**Stored data entries**
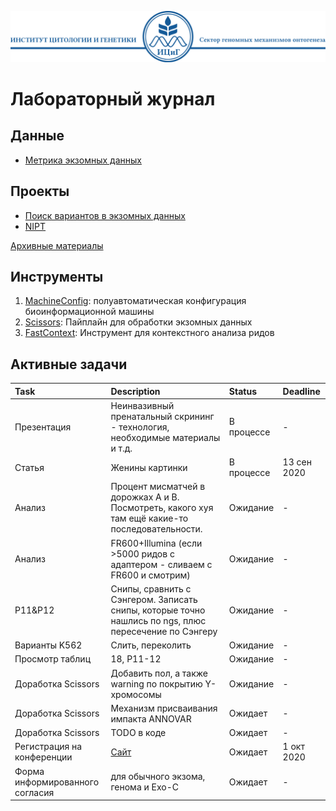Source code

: ![Header ICG](./Header_ICG.svg)

# Лабораторный журнал

## Данные

* [Метрика экзомных данных](./data/SamplesData.csv)

## Проекты

* [Поиск вариантов в экзомных данных](./projects/ExomeVariants.md)
* [NIPT](./projects/NIPT.md)

[Архивные материалы](./archive)

## Инструменты

1. [MachineConfig](./tools/MachineConfig): полуавтоматическая конфигурация биоинформационной машины
2. [Scissors](./tools/Scissors): Пайплайн для обработки экзомных данных
3. [FastContext](./tools/FastContext): Инструмент для контекстного анализа ридов

## Активные задачи

| Task | Description | Status | Deadline |
|:-----|:------------|:-------|:---------|
| Презентация | Неинвазивный пренатальный скрининг - технология, необходимые материалы и т.д. | В процессе | - |
| Статья | Женины картинки | В процессе | 13 сен 2020 |
| Анализ | Процент мисматчей в дорожках А и B. Посмотреть, какого хуя там ещё какие-то последовательности. | Ожидание | - |
| Анализ | FR600+Illumina (если >5000 ридов с адаптером - сливаем с FR600 и смотрим) | Ожидание | - |
| P11&P12 | Снипы, сравнить с Сэнгером. Записать снипы, которые точно нашлись по ngs, плюс пересечение по Сэнгеру | Ожидание | - |
| Варианты K562 | Слить, переколить | Ожидание | - |
| Просмотр таблиц | 18, P11-12 | Ожидание | - |
| Доработка Scissors | Добавить пол, а также warning по покрытию Y-хромосомы | Ожидание | - |
| Доработка Scissors | Механизм присваивания импакта ANNOVAR | Ожидает | - |
| Доработка Scissors | TODO в коде | Ожидает | - |
| Регистрация на конференции | [Сайт](https://www.медгенетика.рф/reg-member/) | Ожидает | 1 окт 2020 |
| Форма информированного согласия | для обычного экзома, генома и Exo-С | Ожидает | - |
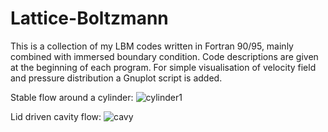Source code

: # Lattice-Boltzmann
This is a collection of my LBM codes written in Fortran 90/95, mainly combined with immersed boundary condition. Code descriptions are given at the beginning of each program. For simple visualisation of velocity field and pressure distribution
a Gnuplot script is added.

Stable flow around a cylinder:
![cylinder1](https://user-images.githubusercontent.com/37169654/79635562-fb8f9500-8171-11ea-947e-354fe18889c4.png)

Lid driven cavity flow:
![cavy](https://user-images.githubusercontent.com/37169654/79721880-63b1b880-82e3-11ea-970e-951a03bc71f4.png)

**TASK**
Check every line of the data, and copy the ones that contain "projects".

**RESULT OF THE TASK**
* [Поиск вариантов в экзомных данных](./projects/ExomeVariants.md)
* [NIPT](./projects/NIPT.md)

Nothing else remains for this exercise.